### ASSIGNMENT
An acceptable response holds only the line containing "然其家终是无意于我也。" and every line after it to the end of the records, each reproduced exactly.

Records excerpted from a collection
━━━━━━━━━━━━━━━━━━━━
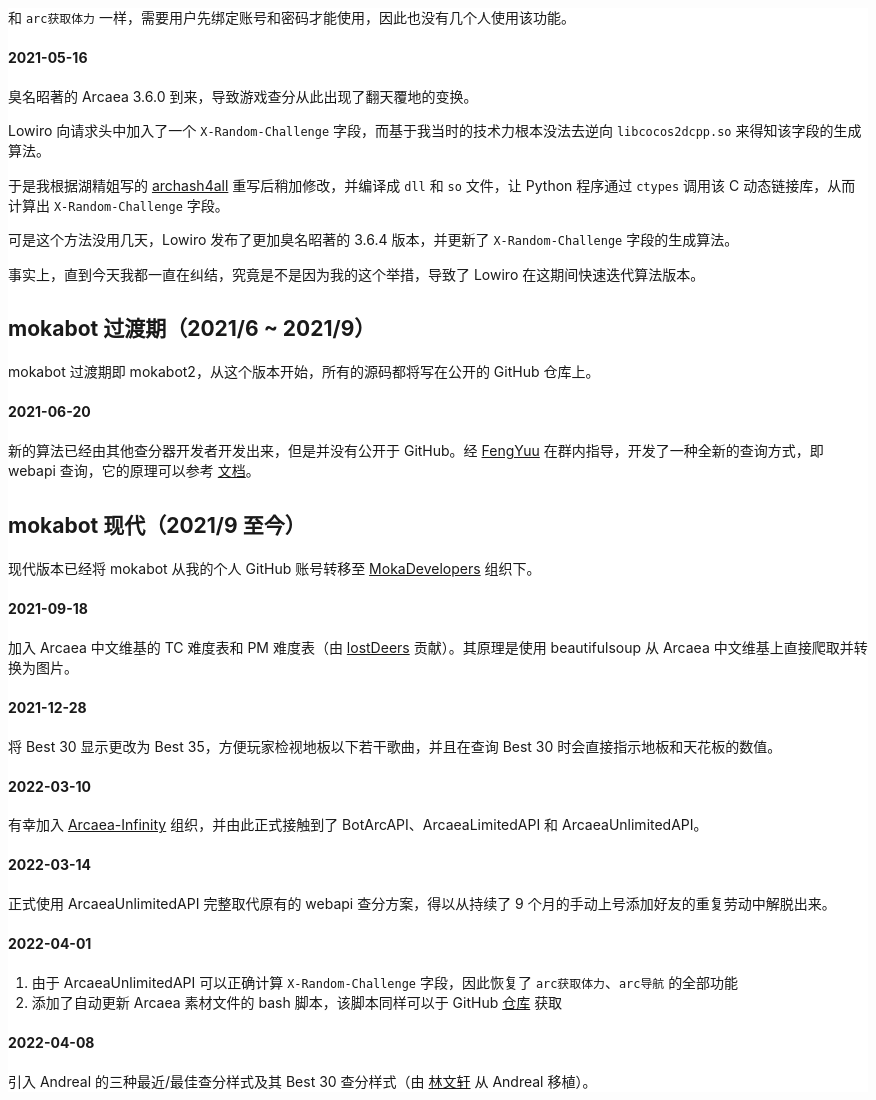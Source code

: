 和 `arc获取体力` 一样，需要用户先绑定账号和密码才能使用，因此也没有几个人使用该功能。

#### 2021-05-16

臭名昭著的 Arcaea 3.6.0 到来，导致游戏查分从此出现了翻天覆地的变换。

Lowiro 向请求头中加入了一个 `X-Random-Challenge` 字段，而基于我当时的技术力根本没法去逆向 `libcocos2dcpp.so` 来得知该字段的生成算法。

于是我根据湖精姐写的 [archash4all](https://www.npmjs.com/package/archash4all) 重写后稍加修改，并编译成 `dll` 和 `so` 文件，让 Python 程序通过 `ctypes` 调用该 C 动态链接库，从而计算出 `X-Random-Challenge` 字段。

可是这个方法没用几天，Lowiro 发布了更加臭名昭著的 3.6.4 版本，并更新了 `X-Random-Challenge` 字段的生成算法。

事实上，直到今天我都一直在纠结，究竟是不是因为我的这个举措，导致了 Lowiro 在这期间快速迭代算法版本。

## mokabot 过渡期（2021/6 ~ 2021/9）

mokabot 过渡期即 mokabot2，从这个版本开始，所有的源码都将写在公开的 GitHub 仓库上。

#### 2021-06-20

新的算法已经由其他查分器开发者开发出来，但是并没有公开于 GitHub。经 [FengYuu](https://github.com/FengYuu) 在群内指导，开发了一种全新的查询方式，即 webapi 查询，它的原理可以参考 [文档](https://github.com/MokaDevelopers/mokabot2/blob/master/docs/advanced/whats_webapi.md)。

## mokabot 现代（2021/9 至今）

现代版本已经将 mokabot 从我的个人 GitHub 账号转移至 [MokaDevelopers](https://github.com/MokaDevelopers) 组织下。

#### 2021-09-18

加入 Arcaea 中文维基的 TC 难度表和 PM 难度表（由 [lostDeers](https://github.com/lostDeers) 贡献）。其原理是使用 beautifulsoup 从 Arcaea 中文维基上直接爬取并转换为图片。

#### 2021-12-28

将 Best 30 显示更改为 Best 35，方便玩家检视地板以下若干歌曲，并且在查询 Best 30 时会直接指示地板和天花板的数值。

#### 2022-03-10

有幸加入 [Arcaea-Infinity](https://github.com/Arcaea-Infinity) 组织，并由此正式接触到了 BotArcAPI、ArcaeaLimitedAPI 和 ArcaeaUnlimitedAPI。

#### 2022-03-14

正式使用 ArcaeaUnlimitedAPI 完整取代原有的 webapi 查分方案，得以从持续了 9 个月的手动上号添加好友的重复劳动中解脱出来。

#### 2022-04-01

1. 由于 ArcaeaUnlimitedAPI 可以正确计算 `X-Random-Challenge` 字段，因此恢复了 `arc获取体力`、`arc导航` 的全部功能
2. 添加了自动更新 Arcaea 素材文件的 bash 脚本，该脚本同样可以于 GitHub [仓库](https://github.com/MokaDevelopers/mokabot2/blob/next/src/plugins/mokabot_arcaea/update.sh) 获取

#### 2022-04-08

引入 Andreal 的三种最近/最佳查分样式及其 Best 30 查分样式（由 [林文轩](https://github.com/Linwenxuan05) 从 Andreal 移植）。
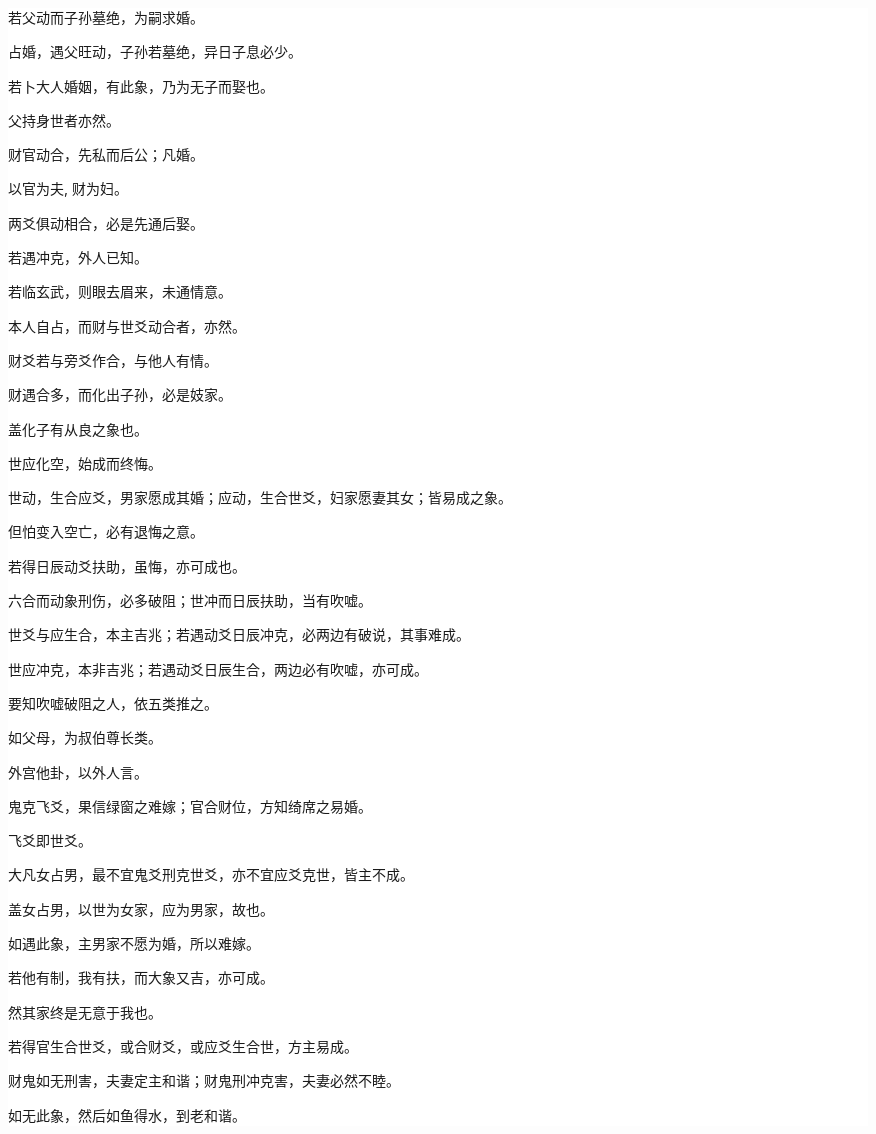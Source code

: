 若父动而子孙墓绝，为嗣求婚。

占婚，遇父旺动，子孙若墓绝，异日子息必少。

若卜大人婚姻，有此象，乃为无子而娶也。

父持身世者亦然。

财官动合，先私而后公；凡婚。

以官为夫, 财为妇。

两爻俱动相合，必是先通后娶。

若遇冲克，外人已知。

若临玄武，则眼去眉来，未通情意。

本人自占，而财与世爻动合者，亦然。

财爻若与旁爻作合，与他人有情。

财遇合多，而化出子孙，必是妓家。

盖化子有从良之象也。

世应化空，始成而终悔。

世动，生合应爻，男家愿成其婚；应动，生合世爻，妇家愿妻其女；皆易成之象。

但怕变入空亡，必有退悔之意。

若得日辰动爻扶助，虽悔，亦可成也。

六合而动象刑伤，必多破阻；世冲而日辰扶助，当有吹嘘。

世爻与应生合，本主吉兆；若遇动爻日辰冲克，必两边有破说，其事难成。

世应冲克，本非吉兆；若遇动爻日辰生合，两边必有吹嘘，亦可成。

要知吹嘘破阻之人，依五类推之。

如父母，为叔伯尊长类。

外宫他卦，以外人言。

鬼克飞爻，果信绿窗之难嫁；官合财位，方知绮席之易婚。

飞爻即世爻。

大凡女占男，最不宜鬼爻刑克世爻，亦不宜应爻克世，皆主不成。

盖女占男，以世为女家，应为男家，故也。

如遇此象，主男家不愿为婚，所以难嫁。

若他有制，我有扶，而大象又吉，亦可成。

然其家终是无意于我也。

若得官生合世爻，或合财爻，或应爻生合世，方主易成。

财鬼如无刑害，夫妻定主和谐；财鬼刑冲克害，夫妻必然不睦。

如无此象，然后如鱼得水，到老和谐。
━━━━━━━━━━━━━━━━━━━━
### SOLUTION TO THE PROBLEM
然其家终是无意于我也。

若得官生合世爻，或合财爻，或应爻生合世，方主易成。

财鬼如无刑害，夫妻定主和谐；财鬼刑冲克害，夫妻必然不睦。

如无此象，然后如鱼得水，到老和谐。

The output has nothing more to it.